Bu sektörlerin ekonomi yönetiminin düzenlemeler ve teşviklerle desteklemesi gerekmektedir. Örneğin, portföy yatırımlarında Borsadaki yatırımcı oranı geçmişte %65’lerdeyken bu oran günümüzde %29’a düşmüştür ve doğrudan yabancı yatırımlardaki gerileme endişe verici bir durumdur. Müteahhitlerimizin yurt dışında mucize işler yaptığı, lojistik sektöründe ciddi ivme yakalandığı 2000’li yıllarda yükselen doğrudan yabancı yatırımlar son yıllarda azalmıştır. Bu sonuçlar hem küresel hem de iç krizlerle yakından ilgilidir.

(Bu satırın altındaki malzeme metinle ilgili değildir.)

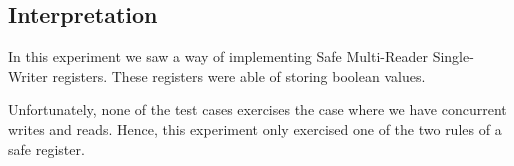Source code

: \subsection{Interpretation}
\par
In this experiment we saw a way of implementing Safe Multi-Reader Single-Writer
registers. These registers were able of storing boolean values.
\par
Unfortunately, none of the test cases exercises the case where we have
concurrent writes and reads. Hence, this experiment only exercised one of the
two rules of a safe register.
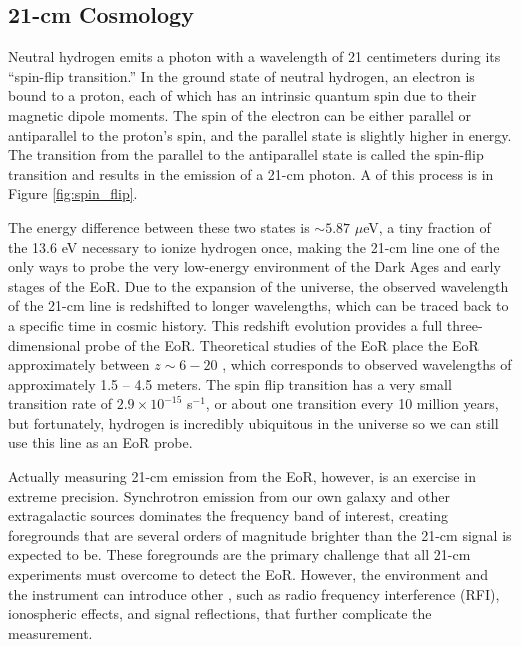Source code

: \documentclass[12pt]{article}
\begin{document}
\subsection{21-cm Cosmology} \label{subsec:21cm}

Neutral hydrogen emits a photon with a wavelength of 21 centimeters during its ``spin-flip transition.'' In the ground state of neutral hydrogen, an electron is bound to a proton, each of which has an intrinsic quantum spin due to their magnetic dipole moments. The spin of the electron can be either parallel or antiparallel to the proton's spin, and the parallel state is slightly higher in energy. The transition from the parallel to the antiparallel state is called the spin-flip transition and results in the emission of a 21-cm photon. A  of this process is in Figure \ref{fig:spin_flip}.

The energy difference between these two states is $\sim 5.87$ $\mu$eV, a tiny fraction of the 13.6 eV necessary to ionize hydrogen once, making the 21-cm line one of the only ways to probe the very low-energy environment of the Dark Ages and early stages of the EoR. Due to the expansion of the universe, the observed wavelength of the 21-cm line is redshifted to longer wavelengths, which can be traced back to a specific time in cosmic history. This redshift evolution provides a full three-dimensional probe of the EoR. Theoretical studies of the EoR place the EoR approximately between $z \sim 6 - 20$ , which corresponds to observed wavelengths of approximately 1.5 -- 4.5 meters. The spin flip transition has a very small transition rate of $2.9 \times 10^{-15}$ s$^{-1}$, or about one transition every 10 million years, but fortunately, hydrogen is incredibly ubiquitous in the universe so we can still use this line as an EoR probe.


Actually measuring 21-cm emission from the EoR, however, is an exercise in extreme precision. Synchrotron emission from our own galaxy and other extragalactic sources dominates the frequency band of interest, creating foregrounds that are several orders of magnitude brighter than the 21-cm signal is expected to be. These foregrounds are the primary challenge that all 21-cm experiments must overcome to detect the EoR. However, the environment and the instrument can introduce other , such as radio frequency interference (RFI), ionospheric effects, and signal reflections, that further complicate the measurement.
\end{document}
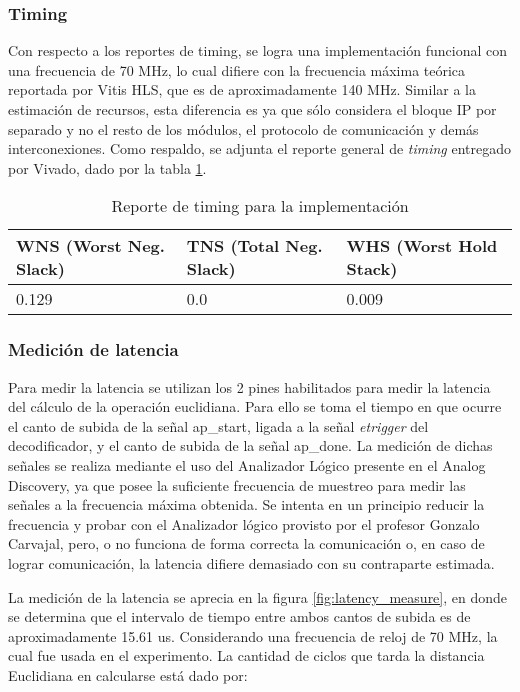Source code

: \documentclass[conference]{IEEEtran}
\begin{document}
\subsubsection{Timing}

Con respecto a los reportes de timing, se logra una implementación funcional con una frecuencia de 70 MHz, lo cual difiere con la frecuencia máxima teórica reportada por Vitis HLS, que es de aproximadamente 140 MHz. Similar a la estimación de recursos, esta diferencia es ya que sólo considera el bloque IP por separado y no el resto de los módulos, el protocolo de comunicación y demás interconexiones. Como respaldo, se adjunta el reporte general de \textit{timing} entregado por Vivado, dado por la tabla \ref{tab:EUC_timing}.

\begin{table}[!ht]
    \centering
    \caption{Reporte de timing para la implementación}
    \label{tab:EUC_timing}
    \begin{tabular}{|l|l|l|}
    \hline
        WNS (Worst Neg. Slack) & TNS (Total Neg. Slack) & WHS (Worst Hold Stack) \\ \hline
        0.129 & 0.0 & 0.009 \\ \hline
    \end{tabular}
\end{table}

\subsubsection{Medición de latencia}

Para medir la latencia se utilizan los 2 pines habilitados para medir la latencia del cálculo de la operación euclidiana. Para ello se toma el tiempo en que ocurre el canto de subida de la señal ap\_start, ligada a la señal \textit{etrigger} del decodificador, y el canto de subida de la señal ap\_done. La medición de dichas señales se realiza mediante el uso del Analizador Lógico presente en el Analog Discovery, ya que posee la suficiente frecuencia de muestreo para medir las señales a la frecuencia máxima obtenida. Se intenta en un principio reducir la frecuencia y probar con el Analizador lógico provisto por el profesor Gonzalo Carvajal, pero, o no funciona de forma correcta la comunicación o, en caso de lograr comunicación, la latencia difiere demasiado con su contraparte estimada.

La medición de la latencia se aprecia en la figura \ref{fig:latency_measure}, en donde se determina que el intervalo de tiempo entre ambos cantos de subida es de aproximadamente 15.61 us. Considerando una frecuencia de reloj de 70 MHz, la cual fue usada en el experimento. La cantidad de ciclos que tarda la distancia Euclidiana en calcularse está dado por:
\end{document}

Geçmişte olumsuzluklara rağmen 2002 yılında 230 milyar dolar olan milli gelir (GSYH), 2010 yılında 735 milyar dolara yükselmişti. Benzer ivmenin günümüzde de kazanılması mümkündür ancak, cari açık ve diğer ekonomik göstergelerdeki zorluklar göz önünde bulundurulduğunda, ekonomi yönetiminin dış ticaret açığı ve turizm ile diğer kritik alanlarda alacağı önlemler ve teşviklerle ekonominin istikrarını sağlaması ve büyümeyi desteklemesi büyük önem arz etmektedir.
Önceki yıllarda da ekonomik sorunlar yaşayan ülkemizde geçmişte ciddi toparlanmalar göstermiştir. Benzer senaryonun gerçekleşmesi elbette söz konusudur.
Neden olmasın? Ama çok zor!..
[1] Kepenk, Yakup (2012), “Türkiye Ekonomisi”, Remzi Kitapevi, s. 311-312.